JUDGEMENT
A.KUPPUSWAMY,J. -
(1.) G. M. F. Cotton Development Research Association, Bombay, is the petitioner in this writ petition. The third respondent herein, who is an employee of the petitioner and whose services were terminated preferred an appeal to the Appellate Authority under S. 41 (1) (b) of the Andhra Pradesh Shops and Establishments Act, 1966, referred to in this judgement as the Act. The appellate authority allowed the appeal and directed reinstatement. As against the said order, a second appeal was preferred to the Labour Court, Guntur, under S. 41 (3) of the Act. The Labour Court in Second Appeal No. 11 of 1976, allowed the appeal and remanded the case to the appellate authority with a direction to allow both parties to cross- examine the witnesses and let in fresh evidence and then dispose of the matter according to law. After remand, one of the points which was considered by the appellate authority was whether the appellant was an employee within the meaning of the Act. The appellate authority came to the conclusion that the appellant did not come within the purview of the provisions of the Act and he cannot said to be an employee under the Act. In the result, it held that the appeal was not maintainable and dismissed the appeal.
(2.) As against the said decision, the third respondent preferred Second Appeal No. 20 of 197y, to the Labour Court, Guntur. Before the Labour Court it was contended that the second appeal was not maintainable under S. 41(3) of the Act. This contention was negative and it was held that second appeal was maintainable. The Labour Court thereupon directed the second appeal to be posted for bearing on merits to 4 November 1980. Challenging the said decision, the petitioner has tiled this writ Petition.
(3.) The contention that the second appeal was not maintainable before the Labour Court, Guntur, has again been raised before us by the learned counsel for the petitioner, Sri K. Seshu. In order to appreciate this contention, it is necessary to set out Sections 41 (2) and 41 (3) of the Act:
" 41. (2) The authority may, after Inquiry in the prescribed manner, dismiss the appeal or direct the reinstatement of the employee with or without wages for the period he was kept out of employment or direct payment of compensation without reinstatement or grant such other relict as it deems fit in the circumstances of the case.
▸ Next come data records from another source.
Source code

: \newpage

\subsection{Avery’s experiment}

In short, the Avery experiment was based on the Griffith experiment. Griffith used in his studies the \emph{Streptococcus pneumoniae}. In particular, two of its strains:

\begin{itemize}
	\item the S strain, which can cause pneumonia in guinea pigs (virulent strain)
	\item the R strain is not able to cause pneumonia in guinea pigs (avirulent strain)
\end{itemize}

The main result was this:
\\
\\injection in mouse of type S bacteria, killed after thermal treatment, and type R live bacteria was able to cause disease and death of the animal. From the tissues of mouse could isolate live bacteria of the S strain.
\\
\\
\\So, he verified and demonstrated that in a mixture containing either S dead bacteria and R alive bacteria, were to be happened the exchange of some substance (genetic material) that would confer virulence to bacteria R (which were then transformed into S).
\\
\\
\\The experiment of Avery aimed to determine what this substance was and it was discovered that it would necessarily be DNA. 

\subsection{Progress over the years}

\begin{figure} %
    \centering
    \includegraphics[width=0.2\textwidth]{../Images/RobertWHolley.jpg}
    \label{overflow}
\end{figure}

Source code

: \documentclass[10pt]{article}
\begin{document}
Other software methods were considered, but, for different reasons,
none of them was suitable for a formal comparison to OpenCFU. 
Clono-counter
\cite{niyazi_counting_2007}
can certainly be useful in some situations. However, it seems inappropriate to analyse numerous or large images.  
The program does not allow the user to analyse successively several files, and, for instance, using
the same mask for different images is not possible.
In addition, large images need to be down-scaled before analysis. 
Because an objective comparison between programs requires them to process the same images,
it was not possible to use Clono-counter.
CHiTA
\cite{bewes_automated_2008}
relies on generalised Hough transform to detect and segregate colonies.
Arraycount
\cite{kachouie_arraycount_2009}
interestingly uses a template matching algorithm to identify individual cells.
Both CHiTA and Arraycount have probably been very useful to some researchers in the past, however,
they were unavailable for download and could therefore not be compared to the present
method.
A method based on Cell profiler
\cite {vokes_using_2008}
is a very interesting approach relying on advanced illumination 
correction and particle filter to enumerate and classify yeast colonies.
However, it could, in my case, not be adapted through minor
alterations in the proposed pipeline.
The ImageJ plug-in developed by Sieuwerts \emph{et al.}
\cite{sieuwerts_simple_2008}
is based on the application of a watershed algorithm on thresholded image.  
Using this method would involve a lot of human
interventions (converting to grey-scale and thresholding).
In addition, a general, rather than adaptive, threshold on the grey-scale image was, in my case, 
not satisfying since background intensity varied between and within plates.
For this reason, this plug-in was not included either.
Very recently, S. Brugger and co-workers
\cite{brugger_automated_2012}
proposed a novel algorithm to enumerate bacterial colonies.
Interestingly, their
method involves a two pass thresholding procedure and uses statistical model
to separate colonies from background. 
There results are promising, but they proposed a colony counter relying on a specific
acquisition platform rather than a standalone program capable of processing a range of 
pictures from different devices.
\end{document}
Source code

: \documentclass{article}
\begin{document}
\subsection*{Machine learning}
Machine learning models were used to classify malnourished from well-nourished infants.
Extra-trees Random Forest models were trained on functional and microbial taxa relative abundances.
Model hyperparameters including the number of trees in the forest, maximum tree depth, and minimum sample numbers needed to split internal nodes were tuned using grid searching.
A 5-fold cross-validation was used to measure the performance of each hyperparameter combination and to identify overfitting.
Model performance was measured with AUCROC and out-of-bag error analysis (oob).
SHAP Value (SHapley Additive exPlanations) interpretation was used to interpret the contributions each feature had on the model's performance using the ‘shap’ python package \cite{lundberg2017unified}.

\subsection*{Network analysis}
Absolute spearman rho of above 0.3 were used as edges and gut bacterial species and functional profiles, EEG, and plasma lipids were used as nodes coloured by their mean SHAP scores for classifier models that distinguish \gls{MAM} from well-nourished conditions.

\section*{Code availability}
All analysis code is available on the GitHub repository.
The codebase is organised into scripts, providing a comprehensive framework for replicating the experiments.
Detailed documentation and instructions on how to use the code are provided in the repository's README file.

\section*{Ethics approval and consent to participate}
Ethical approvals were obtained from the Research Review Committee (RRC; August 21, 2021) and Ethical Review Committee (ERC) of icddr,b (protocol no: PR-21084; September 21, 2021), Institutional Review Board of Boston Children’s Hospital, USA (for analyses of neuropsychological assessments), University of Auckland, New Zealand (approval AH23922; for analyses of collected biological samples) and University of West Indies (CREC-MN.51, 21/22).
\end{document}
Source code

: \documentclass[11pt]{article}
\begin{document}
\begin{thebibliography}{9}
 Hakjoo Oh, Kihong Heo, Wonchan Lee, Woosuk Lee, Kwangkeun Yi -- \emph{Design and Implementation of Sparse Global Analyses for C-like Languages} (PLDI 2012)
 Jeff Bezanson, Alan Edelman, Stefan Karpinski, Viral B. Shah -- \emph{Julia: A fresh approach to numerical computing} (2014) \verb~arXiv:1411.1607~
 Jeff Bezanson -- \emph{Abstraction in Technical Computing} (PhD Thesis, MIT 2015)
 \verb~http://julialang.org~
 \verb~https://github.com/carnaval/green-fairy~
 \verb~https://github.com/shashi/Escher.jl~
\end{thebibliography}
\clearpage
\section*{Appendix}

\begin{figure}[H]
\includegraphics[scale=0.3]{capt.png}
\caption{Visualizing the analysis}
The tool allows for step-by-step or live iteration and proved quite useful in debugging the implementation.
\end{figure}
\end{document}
41. (3) Against any decision of the Authority under Sub-sec. (2), a second appeal shall he to the Labour Court constituted under S. 7 of the Industrial Disputes Act, 1947." It is argued that under S. 41 (3), a second appeal shall lie against any decision of the Authority under Sub-sec. (2) and in this context, the expression "decision" must be construed only as a final decision of the authority on the merits regarding the validity of the termination of services of an employee. It does not include a decision on the preliminary question which is raised, namely, whether the person whose services are terminated is an employee within the meaning of the Act and whether the Act applies to such a person even though the result of that decision might be to dismiss the appeal. We are unable to agree with this contention. Section 41 (2) clearly states that the authority may after inquiry in the prescribed manner dismiss the appeal. The dismissal may be because the appellate authority has come to the conclusion on the merits that the termination of the services is bad. The dismissal may also be on the ground that the appeal is not maintainable as the person whose cervices were terminated is not an employee. Whatever may be the ground of dismissal, the fact remains that the appeal has been dismissed and S. 41 (3) refers to any decision of the Authority under Sub-sec. (2). The expression "any decision" is wide enough to include a decision on the question whether the person is an employee or not and cannot be confined to the decision on the question of termination of services only. We, therefore, see no substance in the contention that the second appeal was not maintainable. Apart from this consideration, we are of the view that the jurisdiction under Art. 226 of the Constitution should not be exercised at this stage when all that has happened is that the Labour Court has merely held that the appeal is maintainable and has posted it for hearing on the merits.;
Click here to view full judgement.
Copyright © Regent Computronics Pvt.Ltd.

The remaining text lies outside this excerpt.